◆ **Your objective**: What is the number of lines in this data that contain the word "authors"? Give the number alone.

[Opening Data section section]

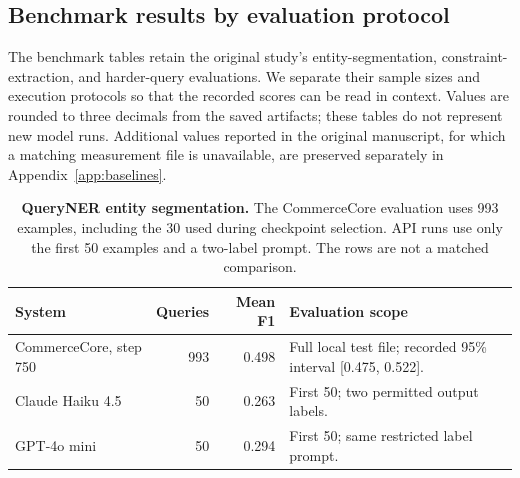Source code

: \subsection{Benchmark results by evaluation protocol}
The benchmark tables retain the original study's entity-segmentation, constraint-extraction, and harder-query evaluations. We separate their sample sizes and execution protocols so that the recorded scores can be read in context. Values are rounded to three decimals from the saved artifacts; these tables do not represent new model runs. Additional values reported in the original manuscript, for which a matching measurement file is unavailable, are preserved separately in Appendix~\ref{app:baselines}.

\begin{table}[htbp]
\centering\small
\caption{\textbf{QueryNER entity segmentation.} The CommerceCore evaluation uses 993 examples, including the 30 used during checkpoint selection. API runs use only the first 50 examples and a two-label prompt. The rows are not a matched comparison.}
\label{tab:queryner-benchmark}
\begin{tabularx}{\linewidth}{@{}lrr>{\raggedright\arraybackslash}X@{}}
\toprule
System & Queries & Mean F1 & Evaluation scope \\
\midrule
CommerceCore, step 750 & 993 & 0.498 & Full local test file; recorded 95\% interval [0.475, 0.522]. \\
\midrule
Claude Haiku 4.5 & 50 & 0.263 & First 50; two permitted output labels. \\
GPT-4o mini & 50 & 0.294 & First 50; same restricted label prompt. \\
\bottomrule
\end{tabularx}
\end{table}

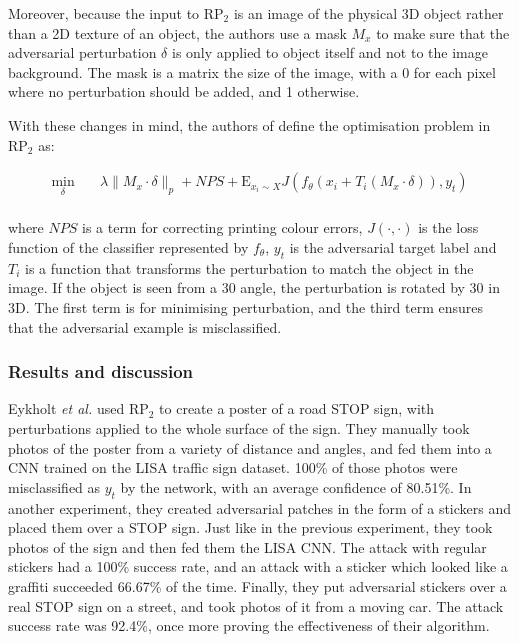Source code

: Moreover, because the input to $\textrm{RP}_2$ is an image of the physical 3D object rather than a 2D texture of an object, the authors use a mask $M_x$ to make sure that the adversarial perturbation $\delta$ is only applied to object itself and not to the image background. The mask is a matrix the size of the image, with a 0 for each pixel where no perturbation should be added, and 1 otherwise. 

With these changes in mind, the authors of \cite{evtimov_road_signs} define the optimisation problem in $\textrm{RP}_2$ as:

\begin{equation}
\begin{aligned}
\min_{\delta} \quad & \lambda\|M_x \cdot \delta\|_p + NPS + \mathrm{E}_{x_i\sim X}J(f_\theta(x_i + T_i(M_x \cdot \delta)), y_t)\\
\label{eq:rp2}
\end{aligned}
\end{equation}

\noindent where $NPS$ is a term for correcting printing colour errors, $J(\cdot, \cdot)$ is the loss function of the classifier represented by $f_\theta$, $y_t$ is the adversarial target label and $T_i$ is a function that transforms the perturbation to match the object in the image. If the object is seen from a 30\degree{} angle, the perturbation is rotated by 30\degree{} in 3D. The first term is for minimising perturbation, and the third term ensures that the adversarial example is misclassified.

\subsubsection{Results and discussion}
    \label{subsubsec:rp2_results}

Eykholt \textit{et al.} used $\textrm{RP}_2$ to create a poster of a road STOP sign, with perturbations applied to the whole surface of the sign. They manually took photos of the poster from a variety of distance and angles, and fed them into a CNN trained on the LISA traffic sign dataset. 100\% of those photos were misclassified as $y_t$ by the network, with an average confidence of 80.51\%. In another experiment, they created adversarial patches in the form of a stickers and placed them over a STOP sign. Just like in the previous experiment, they took photos of the sign and then fed them the LISA CNN. The attack with regular stickers had a 100\% success rate, and an attack with a sticker which looked like a graffiti succeeded 66.67\% of the time. Finally, they put adversarial stickers over a real STOP sign on a street, and took photos of it from a moving car. The attack success rate was 92.4\%, once more proving the effectiveness of their algorithm.


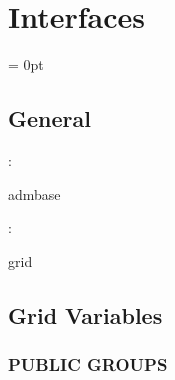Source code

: 
\section{Interfaces} 


\parskip = 0pt

\vspace{3mm} \subsection*{General}

: 

admbase
\vspace{2mm}

: 

grid
\vspace{2mm}
\subsection*{Grid Variables}
\vspace{5mm}\subsubsection{PUBLIC GROUPS}

\vspace{5mm}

[Closing Data section section]

◆ **Answer section**: 2